Why should this qualitative study about birth plans of only a few women and caregivers in each group selected as a sample of convenience be reported in such a prestigious journal as Birth, with its concern for rigorous and high methodological standards and groundbreaking issues? Several potent reasons are mentioned, including the following:

First, we must recognize the value of reiterating the importance of considering women’s wishes, knowledge, and feelings of their birth experience. This study exposes a glaring omission in Mexico, but it is probably generalizable widely across the globe. Although our Amro-centric and Euro-centric vision believes that all women should participate in decision-making about their perinatal care and should provide informed consent for any practices, this is clearly not the case in Mexico—or probably in many places. This study provides a wake-up call to all of us.

Second, with our well-indulged focus on developed country practices, we ignore the concerns and issues of importance to most women in the world who live in developing countries. We need constant reminders that the world is not America, Canada, the United Kingdom, and Europe. Sadly, our awareness of this fact is growing with increasing global conflict portrayed on TV and other media clearly highlighting that this world is multicultural. If we do not turn our minds to understanding “where others are at” with respect to health care in different parts of the world and to assisting them to improve their situations, we will sadly neglect our ethical and moral obligations to human rights even more than we have done in the economic and political sphere. This study is one of a welcome and increasing number that is turning attention to these concerns. We need to become sensitive to the importance of other nations adapting to their own settings those practices that we might consider beneficial. Testing the feasibility and usefulness of birth plans in Mexico is exactly what is needed to move the Mexican birthing experience further toward a woman-centered model rather than a physician-centered model of care in that setting. We need to acknowledge this advance by publishing such findings.

Third, we must acknowledge and face the truth about the usually hidden economic incentives for changing perinatal care practices that may well be determining modern clinical practice more than evidence-based knowledge, in all parts of the world, both developed and developing. The current debate about cesarean sections is relevant. Although all the women completing birth plans in this study expressed a wish for vaginal birth, more than half of them had cesarean sections.
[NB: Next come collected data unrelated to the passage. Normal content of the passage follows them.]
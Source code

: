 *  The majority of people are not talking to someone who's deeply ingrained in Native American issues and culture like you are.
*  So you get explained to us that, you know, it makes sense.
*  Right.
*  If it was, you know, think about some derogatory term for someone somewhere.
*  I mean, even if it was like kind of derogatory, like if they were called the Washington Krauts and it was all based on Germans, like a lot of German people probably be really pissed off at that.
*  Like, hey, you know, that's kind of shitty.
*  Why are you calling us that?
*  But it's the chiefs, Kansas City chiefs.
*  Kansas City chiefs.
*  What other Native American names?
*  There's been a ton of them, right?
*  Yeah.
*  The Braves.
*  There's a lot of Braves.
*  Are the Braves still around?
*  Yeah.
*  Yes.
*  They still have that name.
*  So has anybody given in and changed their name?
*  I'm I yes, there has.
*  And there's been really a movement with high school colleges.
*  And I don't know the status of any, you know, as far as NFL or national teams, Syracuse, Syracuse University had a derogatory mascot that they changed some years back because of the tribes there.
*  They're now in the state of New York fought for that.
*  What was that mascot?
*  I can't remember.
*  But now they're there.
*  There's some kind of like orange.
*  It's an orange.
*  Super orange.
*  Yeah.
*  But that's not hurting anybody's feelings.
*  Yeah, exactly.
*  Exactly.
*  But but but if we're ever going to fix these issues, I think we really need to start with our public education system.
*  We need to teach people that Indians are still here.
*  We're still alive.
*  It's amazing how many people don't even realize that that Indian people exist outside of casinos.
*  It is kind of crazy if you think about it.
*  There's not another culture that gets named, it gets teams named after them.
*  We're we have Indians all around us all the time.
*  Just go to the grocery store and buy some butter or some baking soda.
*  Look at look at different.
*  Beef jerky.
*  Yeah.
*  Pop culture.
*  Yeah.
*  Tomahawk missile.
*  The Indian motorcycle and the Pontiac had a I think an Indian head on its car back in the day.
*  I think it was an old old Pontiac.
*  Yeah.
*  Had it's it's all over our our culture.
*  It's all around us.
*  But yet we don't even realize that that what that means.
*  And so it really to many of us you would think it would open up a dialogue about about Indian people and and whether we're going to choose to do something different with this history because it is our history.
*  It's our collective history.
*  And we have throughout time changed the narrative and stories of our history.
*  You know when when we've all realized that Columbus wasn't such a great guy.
Cesarean deliveries occur roughly twice as often in health care systems where doctors are paid more to do them (2,3). In the recent World Health Organization global survey of cesarean delivery rates and pregnancy outcomes, economic incentives for cesarean section were observed in 24 percent of maternity facilities studied, including those in Mexico (4). What would happen if we paid caregivers more for vaginal deliveries than for cesarean deliveries? After all, this would be justified because they have to spend far more time with women giving birth vaginally—if indeed they do more than just “catch the baby.” Those who (however erroneously) advocate that vaginal delivery is riskier than cesarean delivery also provide justification for paying more for vaginal births than for birth by cesarean section. Would this retard the rapidly increasing global cesarean section rate? Possibly, if not probably. Or are the current World Health Organization studies of global cesarean delivery rates that still support an optimal rate of between 10 and 20 percent (3) enough to turn the tide? I doubt it. This innocuous report on Mexican birth plans raises issues far beyond its confines if we are only willing to listen.